● Activity:
Up to and including the line with "Nothing happens. We", please reproduce the lines below exactly, beginning with the first.

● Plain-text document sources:
::::

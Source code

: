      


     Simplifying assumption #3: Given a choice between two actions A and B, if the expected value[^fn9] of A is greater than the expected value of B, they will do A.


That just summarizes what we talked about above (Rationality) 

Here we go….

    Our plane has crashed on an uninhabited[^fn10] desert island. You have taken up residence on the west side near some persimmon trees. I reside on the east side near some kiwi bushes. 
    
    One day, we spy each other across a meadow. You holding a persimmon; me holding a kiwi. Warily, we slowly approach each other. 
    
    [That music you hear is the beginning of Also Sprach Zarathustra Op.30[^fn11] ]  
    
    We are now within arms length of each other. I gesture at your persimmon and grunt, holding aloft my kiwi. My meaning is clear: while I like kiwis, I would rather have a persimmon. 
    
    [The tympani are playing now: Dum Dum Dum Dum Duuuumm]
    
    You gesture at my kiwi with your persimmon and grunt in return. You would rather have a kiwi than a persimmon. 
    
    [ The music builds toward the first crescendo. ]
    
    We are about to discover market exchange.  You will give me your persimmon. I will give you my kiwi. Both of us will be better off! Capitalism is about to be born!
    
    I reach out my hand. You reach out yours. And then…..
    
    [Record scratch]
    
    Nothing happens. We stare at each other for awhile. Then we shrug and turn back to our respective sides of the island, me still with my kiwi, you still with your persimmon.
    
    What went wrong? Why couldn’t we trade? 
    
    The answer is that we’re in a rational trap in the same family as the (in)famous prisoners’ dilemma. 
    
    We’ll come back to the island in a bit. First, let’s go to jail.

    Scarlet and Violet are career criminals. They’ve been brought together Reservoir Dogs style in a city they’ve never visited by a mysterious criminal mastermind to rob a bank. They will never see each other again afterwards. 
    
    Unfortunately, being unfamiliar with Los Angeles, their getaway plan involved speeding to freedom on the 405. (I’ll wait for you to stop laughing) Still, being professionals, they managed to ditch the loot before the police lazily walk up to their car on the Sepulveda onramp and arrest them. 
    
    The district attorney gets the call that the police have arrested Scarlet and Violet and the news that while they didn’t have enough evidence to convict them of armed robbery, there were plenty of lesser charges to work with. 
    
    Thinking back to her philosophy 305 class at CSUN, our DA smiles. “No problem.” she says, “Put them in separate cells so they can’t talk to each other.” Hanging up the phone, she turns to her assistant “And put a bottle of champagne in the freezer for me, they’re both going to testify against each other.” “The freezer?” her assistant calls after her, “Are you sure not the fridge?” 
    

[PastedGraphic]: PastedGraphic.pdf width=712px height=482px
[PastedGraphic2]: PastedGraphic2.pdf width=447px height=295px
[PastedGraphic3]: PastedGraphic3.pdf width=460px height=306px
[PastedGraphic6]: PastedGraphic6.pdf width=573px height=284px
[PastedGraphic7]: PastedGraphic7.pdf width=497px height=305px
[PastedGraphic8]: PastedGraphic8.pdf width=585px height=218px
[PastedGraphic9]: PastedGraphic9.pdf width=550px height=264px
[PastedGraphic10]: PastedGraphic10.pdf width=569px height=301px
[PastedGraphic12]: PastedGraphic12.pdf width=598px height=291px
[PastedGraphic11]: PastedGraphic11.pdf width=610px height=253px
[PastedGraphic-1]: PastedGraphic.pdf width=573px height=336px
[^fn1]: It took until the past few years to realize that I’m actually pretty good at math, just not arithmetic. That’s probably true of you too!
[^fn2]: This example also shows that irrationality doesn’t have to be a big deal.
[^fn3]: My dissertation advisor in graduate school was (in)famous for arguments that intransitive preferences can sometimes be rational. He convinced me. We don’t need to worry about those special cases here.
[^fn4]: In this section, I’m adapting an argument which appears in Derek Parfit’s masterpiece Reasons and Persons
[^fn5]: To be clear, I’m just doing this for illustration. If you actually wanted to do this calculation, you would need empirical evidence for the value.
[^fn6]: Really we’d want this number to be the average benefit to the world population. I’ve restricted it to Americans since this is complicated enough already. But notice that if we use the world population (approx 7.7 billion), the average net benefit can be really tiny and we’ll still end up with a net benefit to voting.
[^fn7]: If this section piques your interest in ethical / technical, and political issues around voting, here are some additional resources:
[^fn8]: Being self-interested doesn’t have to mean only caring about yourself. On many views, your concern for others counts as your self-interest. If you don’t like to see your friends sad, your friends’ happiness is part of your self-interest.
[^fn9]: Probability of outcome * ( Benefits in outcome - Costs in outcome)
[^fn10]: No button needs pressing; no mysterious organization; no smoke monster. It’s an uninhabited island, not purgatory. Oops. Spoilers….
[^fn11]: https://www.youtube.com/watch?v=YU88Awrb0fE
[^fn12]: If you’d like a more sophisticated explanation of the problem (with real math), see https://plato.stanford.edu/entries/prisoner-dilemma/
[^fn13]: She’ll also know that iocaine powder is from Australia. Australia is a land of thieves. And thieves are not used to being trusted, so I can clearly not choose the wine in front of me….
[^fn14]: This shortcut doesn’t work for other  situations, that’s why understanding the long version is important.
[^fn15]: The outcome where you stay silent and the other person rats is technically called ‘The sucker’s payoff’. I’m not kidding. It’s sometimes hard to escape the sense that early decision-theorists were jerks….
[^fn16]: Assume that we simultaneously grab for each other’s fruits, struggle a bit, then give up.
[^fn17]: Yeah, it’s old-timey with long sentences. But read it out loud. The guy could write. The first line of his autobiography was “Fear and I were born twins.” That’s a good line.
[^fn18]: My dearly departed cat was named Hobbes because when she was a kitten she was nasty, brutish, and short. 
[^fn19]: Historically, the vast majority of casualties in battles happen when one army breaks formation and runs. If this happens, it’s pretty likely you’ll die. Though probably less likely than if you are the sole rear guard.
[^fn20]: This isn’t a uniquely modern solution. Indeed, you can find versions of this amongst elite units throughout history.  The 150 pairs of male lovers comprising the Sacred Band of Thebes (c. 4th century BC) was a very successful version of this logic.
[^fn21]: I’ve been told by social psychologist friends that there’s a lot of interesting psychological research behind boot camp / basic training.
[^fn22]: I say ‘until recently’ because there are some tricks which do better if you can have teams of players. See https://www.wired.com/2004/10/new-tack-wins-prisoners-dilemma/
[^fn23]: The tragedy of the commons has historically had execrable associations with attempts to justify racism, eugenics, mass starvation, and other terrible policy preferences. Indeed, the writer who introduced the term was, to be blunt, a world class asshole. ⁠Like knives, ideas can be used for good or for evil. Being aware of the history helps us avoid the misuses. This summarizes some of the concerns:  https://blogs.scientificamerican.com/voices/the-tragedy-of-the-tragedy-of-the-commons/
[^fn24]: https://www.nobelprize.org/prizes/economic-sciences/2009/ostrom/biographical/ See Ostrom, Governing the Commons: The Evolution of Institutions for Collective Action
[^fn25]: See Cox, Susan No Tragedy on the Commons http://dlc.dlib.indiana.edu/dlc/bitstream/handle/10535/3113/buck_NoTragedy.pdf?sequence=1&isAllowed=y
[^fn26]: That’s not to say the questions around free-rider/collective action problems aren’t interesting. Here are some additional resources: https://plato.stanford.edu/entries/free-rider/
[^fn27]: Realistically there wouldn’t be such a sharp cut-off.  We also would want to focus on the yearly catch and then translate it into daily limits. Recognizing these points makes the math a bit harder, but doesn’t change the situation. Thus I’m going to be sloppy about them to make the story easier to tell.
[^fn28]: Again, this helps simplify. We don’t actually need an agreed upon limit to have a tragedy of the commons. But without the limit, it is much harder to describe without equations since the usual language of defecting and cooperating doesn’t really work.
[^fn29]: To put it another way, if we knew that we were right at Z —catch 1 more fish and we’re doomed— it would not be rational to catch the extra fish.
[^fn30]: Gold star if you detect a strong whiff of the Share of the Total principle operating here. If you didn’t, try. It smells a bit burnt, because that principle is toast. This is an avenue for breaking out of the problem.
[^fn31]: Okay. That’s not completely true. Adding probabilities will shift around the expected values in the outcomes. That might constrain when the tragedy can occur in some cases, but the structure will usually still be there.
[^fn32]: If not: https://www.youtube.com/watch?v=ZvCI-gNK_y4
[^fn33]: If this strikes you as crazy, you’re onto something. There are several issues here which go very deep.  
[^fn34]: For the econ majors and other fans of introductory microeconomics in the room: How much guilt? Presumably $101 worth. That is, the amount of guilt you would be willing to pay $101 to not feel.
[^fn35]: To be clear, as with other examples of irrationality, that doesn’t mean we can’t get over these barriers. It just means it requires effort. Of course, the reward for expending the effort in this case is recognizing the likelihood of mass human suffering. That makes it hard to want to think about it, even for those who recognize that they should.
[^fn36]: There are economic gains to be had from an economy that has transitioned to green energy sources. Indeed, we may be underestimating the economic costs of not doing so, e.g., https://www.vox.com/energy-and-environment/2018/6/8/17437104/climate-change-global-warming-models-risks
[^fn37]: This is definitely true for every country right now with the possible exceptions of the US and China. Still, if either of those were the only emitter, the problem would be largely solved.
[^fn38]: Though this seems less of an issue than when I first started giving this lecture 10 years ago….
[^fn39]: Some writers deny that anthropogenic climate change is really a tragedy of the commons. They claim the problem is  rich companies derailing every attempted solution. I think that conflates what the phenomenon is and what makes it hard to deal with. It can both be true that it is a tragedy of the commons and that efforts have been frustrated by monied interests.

::::

● Task response:
Source code

:      


     Simplifying assumption #3: Given a choice between two actions A and B, if the expected value[^fn9] of A is greater than the expected value of B, they will do A.


That just summarizes what we talked about above (Rationality) 

Here we go….

    Our plane has crashed on an uninhabited[^fn10] desert island. You have taken up residence on the west side near some persimmon trees. I reside on the east side near some kiwi bushes. 
    
    One day, we spy each other across a meadow. You holding a persimmon; me holding a kiwi. Warily, we slowly approach each other. 
    
    [That music you hear is the beginning of Also Sprach Zarathustra Op.30[^fn11] ]  
    
    We are now within arms length of each other. I gesture at your persimmon and grunt, holding aloft my kiwi. My meaning is clear: while I like kiwis, I would rather have a persimmon. 
    
    [The tympani are playing now: Dum Dum Dum Dum Duuuumm]
    
    You gesture at my kiwi with your persimmon and grunt in return. You would rather have a kiwi than a persimmon. 
    
    [ The music builds toward the first crescendo. ]
    
    We are about to discover market exchange.  You will give me your persimmon. I will give you my kiwi. Both of us will be better off! Capitalism is about to be born!
    
    I reach out my hand. You reach out yours. And then…..
    
    [Record scratch]
    
    Nothing happens. We stare at each other for awhile. Then we shrug and turn back to our respective sides of the island, me still with my kiwi, you still with your persimmon.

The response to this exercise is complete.